Many governments have come to grief throughout history because of food shortages, yet the Council of Agriculture has introduced a string of major policies: opening Taiwan up to imports of US beef injected with ractopamine; canceling inoculations against foot-and-mouth disease; establishing agricultural distribution centers in free economic demonstration zones; massively deregulating Chinese investment in Taiwanese agriculture; and opening up designated agricultural areas for electricity generation.
The government, having failed to communicate its policies, has left farmers with the impression that it intends to leave the agricultural industry by the wayside. It has reinforced the suspicions among agricultural non-governmental organizations that the government intends to get rid of farming altogether.
Economically advanced countries and areas such as the US and the EU adopt strict rules and regulations aimed at ensuring the availability of agriculturally productive land and regulating changes made to it. These countries provide considerable farming subsidies as an incentive for people to work in the sector.
They also regard food as part of the state’s strategic armory, and think very carefully before allowing overseas input.
In the US, for example, many states — such as Iowa, Missouri and Wisconsin — have laws explicitly prohibiting foreign investor ownership of farmland.
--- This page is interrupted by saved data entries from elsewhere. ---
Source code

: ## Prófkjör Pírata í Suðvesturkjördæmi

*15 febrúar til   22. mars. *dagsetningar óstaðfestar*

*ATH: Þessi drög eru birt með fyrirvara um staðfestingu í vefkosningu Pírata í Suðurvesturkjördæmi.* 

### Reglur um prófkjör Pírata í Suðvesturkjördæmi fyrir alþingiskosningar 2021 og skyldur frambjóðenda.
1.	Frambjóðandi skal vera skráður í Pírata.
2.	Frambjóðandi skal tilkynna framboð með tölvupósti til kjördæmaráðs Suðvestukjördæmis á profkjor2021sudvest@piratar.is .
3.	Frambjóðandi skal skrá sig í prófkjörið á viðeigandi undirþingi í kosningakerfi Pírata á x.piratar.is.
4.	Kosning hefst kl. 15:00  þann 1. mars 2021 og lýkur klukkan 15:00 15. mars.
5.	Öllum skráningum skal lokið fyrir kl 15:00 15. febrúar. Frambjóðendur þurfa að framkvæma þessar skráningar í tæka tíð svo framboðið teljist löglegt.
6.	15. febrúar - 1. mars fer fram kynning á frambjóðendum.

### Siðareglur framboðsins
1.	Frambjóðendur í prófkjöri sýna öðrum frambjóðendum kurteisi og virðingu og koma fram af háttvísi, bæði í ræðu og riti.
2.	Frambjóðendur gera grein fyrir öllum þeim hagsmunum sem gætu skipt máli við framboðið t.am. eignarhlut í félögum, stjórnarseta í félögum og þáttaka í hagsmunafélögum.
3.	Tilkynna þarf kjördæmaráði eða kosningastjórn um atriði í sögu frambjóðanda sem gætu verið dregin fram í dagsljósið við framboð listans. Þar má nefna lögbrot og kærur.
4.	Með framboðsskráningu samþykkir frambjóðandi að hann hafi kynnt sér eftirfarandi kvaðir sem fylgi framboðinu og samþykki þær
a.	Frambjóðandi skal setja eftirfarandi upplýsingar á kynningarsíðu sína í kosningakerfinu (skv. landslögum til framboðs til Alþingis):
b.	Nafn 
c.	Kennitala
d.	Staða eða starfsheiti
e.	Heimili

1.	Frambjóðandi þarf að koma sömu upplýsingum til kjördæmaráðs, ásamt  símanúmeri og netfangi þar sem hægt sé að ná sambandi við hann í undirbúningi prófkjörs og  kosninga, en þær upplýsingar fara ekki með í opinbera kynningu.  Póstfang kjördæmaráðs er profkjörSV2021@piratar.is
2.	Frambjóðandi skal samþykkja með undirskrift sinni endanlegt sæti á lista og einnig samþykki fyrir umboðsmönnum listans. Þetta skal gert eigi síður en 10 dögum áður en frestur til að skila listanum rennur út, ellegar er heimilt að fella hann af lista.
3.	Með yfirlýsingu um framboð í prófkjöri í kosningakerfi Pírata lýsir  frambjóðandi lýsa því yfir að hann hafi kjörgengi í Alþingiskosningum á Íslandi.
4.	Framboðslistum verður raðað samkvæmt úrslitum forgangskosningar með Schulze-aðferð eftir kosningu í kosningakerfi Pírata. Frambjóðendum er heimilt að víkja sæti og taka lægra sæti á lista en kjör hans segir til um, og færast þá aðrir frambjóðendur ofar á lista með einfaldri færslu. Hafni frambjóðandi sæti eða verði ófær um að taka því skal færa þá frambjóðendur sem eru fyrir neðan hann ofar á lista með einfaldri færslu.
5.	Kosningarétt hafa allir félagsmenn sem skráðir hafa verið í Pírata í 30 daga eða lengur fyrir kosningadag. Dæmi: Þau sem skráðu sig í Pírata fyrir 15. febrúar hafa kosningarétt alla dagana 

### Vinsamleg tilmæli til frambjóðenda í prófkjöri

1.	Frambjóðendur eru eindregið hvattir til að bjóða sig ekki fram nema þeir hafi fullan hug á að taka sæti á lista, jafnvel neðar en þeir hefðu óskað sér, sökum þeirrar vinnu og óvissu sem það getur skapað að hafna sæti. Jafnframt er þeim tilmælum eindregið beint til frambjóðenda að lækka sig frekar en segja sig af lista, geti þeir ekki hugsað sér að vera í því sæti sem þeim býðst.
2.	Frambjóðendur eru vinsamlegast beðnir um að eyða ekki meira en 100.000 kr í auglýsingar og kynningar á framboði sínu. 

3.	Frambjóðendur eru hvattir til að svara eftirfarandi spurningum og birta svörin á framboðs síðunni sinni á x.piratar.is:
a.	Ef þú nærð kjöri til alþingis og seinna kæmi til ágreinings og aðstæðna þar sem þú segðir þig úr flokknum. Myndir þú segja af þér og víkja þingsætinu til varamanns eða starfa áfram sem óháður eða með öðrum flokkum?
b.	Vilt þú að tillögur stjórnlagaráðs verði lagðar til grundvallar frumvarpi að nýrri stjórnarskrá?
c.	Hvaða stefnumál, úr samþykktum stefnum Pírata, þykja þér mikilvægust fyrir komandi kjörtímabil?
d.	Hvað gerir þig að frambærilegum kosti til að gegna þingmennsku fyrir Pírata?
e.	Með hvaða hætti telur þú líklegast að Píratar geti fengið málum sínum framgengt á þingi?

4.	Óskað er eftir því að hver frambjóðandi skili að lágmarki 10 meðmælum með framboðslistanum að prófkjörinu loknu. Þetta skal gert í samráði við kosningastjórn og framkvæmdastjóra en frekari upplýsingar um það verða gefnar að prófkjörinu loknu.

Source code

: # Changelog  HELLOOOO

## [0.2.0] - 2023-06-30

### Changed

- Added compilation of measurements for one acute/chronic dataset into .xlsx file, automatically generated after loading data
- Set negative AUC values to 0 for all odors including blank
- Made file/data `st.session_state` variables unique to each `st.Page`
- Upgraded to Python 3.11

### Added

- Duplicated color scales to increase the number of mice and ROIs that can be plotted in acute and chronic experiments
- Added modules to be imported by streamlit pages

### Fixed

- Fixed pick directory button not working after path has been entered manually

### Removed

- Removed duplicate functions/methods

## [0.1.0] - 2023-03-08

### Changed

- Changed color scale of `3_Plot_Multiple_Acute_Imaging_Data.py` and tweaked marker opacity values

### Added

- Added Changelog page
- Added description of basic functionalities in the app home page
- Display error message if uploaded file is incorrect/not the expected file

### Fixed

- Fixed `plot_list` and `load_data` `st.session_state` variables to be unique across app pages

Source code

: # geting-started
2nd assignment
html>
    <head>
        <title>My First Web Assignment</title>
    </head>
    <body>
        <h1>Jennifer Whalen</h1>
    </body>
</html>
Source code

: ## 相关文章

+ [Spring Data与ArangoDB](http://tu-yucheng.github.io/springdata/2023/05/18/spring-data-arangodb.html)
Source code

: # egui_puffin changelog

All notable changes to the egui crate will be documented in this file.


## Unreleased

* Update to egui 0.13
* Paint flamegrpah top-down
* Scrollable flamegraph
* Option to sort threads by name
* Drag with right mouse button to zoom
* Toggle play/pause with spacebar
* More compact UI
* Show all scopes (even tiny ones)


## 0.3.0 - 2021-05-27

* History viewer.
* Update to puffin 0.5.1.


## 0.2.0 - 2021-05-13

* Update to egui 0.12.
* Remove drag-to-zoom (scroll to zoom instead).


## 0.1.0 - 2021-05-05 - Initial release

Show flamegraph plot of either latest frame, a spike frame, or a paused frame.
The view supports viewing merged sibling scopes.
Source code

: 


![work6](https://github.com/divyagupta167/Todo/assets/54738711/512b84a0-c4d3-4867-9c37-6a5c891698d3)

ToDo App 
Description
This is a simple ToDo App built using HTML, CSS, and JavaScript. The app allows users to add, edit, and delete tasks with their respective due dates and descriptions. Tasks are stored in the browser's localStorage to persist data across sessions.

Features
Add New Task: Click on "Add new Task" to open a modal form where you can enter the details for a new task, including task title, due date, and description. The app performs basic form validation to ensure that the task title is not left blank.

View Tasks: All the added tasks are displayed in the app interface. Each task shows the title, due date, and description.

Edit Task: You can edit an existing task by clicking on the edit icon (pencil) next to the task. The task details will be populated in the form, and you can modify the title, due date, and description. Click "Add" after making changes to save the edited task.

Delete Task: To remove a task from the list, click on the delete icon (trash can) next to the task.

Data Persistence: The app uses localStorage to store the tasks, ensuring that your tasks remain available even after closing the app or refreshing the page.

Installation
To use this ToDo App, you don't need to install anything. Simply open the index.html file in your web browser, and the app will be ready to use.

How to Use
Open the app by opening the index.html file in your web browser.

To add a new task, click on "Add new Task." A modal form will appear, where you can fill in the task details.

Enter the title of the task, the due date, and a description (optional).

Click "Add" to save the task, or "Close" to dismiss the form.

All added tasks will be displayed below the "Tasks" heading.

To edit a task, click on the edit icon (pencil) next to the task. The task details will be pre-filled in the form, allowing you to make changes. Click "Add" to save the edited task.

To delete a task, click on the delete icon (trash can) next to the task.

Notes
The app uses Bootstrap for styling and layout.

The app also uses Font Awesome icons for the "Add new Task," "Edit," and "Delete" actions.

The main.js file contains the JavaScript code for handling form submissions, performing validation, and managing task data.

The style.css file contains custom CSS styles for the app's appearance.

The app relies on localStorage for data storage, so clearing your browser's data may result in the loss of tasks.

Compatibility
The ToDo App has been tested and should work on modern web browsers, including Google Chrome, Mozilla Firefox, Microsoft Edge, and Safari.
While the Chinese company Shuanghui International has announced it would buy Smithfield Foods — the world’s largest seller of processed pork products — the acquisition must first pass a US federal government committee review charged with evaluating national security risks.
Former US secretary of state Henry Kissinger said that whoever controls the food supply controls the people. Clearly, agriculture is regarded as important in the US. Taiwan’s government — even when we have a food self-sufficiency rate of only 32 percent — is still countenancing certain departments which, in the name of promoting economic development, are sequestering huge swathes of prime farmland for industrial parks, business parks, science parks and biotech parks.
Taiwan is hemorrhaging an average of almost 10,000 hectares a year, so that it only has isolated pockets of farmland here and there, with none of the uninterrupted stretches of land devoted to farming that the nation used to have. Also, much of the water supply previously allocated for agricultural use has been diverted to industry, making farming an even more precarious prospect.
This is why the appropriation of the local water supply for the fourth phase expansion of the Central Taiwan Science Park met with such anger from farmers.
Taiwan imports more than 90 percent of its energy. It is imperative that we develop new alternative energy sources and a comprehensive energy resource development policy. Solar energy is one possibility. The success of the Aqua Solar Farm program in Pingtung County is evidence.
It would be a good idea to use land for electricity generation in areas that receive plentiful sunlight, but are prone to land subsidence and unsuitable for agricultural use. Farmers with relatively low incomes should be encouraged to explore alternative sources of revenue through policy incentives such as increasing the resale price of electricity and providing low-interest financing loans and technological support.